Also in the small, uniformly strong cast are Mia Wasikowska as Ava, Eve’s loose cannon of a “sister” who creates a crisis when she drops in uninvited on the primal couple’s domestic bliss in Detroit, and Anton Yelchin as Ian, a “zombie” who lends Adam a hand when he needs some ’70s recording equipment, a vintage guitar or a wooden bullet. I can’t tell you what line from Only Lovers Left Alive audiences will most likely be quoting for years to come, because it’s a major spoiler; but it does involve the latter two supporting characters. You’ll know it when you hear it.
The film’s chiaroscuro nocturnal cinematography of two wildly disparate cities, half a world apart, is exquisite.
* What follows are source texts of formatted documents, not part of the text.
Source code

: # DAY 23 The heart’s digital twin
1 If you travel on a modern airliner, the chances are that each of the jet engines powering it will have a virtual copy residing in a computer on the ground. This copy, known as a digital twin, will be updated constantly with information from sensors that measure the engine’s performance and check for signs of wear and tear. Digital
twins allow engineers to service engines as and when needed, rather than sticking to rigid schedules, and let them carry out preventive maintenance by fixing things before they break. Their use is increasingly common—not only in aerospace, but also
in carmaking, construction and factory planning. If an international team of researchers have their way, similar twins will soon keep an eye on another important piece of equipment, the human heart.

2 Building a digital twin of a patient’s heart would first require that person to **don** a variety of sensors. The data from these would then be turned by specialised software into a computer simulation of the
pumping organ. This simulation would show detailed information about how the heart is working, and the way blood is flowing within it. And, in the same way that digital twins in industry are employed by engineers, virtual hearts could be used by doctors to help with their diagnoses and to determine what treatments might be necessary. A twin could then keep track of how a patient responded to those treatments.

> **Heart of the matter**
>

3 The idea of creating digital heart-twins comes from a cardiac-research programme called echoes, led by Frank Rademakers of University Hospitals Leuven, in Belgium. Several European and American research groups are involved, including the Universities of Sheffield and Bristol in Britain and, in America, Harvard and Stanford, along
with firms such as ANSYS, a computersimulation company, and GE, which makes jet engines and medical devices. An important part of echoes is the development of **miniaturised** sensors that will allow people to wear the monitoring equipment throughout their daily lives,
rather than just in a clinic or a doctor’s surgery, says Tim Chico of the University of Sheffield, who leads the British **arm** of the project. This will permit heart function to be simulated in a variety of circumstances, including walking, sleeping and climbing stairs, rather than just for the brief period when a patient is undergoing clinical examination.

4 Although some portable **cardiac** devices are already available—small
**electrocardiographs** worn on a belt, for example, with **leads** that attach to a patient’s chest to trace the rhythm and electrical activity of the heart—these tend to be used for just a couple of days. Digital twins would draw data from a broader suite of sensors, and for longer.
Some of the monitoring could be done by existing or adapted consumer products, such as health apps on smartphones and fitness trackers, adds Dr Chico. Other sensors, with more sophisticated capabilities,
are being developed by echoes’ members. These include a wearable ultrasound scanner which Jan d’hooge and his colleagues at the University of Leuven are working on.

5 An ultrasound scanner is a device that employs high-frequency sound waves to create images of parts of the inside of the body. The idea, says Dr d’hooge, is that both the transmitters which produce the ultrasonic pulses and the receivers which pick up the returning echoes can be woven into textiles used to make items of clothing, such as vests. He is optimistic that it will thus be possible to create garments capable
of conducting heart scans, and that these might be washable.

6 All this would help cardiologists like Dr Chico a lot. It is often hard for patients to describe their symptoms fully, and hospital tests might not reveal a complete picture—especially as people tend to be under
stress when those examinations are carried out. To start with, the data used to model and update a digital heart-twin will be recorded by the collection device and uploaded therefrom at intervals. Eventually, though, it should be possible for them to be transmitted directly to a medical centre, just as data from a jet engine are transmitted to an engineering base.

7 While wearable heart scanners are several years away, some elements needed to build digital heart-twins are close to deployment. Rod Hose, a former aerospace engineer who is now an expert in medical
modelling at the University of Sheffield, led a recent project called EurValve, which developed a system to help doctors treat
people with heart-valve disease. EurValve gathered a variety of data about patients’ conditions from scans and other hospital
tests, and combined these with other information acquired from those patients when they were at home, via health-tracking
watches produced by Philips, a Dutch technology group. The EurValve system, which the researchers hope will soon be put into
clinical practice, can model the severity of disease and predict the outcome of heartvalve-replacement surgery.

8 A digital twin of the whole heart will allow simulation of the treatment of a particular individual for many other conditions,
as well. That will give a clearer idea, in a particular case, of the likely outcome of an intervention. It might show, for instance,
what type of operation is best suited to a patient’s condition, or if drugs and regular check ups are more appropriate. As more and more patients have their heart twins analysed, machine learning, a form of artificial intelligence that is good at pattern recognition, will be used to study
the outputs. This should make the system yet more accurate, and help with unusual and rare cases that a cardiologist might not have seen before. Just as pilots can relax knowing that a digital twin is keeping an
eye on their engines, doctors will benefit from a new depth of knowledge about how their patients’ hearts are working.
Though it’s not shot in black-and-white like the early works of Jim Jarmusch, his latest retains the moody, melancholy atmosphere that characterized his early films, leavened by plenty of dark, witty, rueful, tongue-in-cheek humor. And yes, it can still fairly be described as “quirky.”
Only Lovers Left Alive is an elegy for two prodigiously talented people who have loved well and long and lost pretty much everything but each other, in a world that no longer deserves them. For the rare viewer who can savor a movie in which almost nothing happens, this comes highly recommended.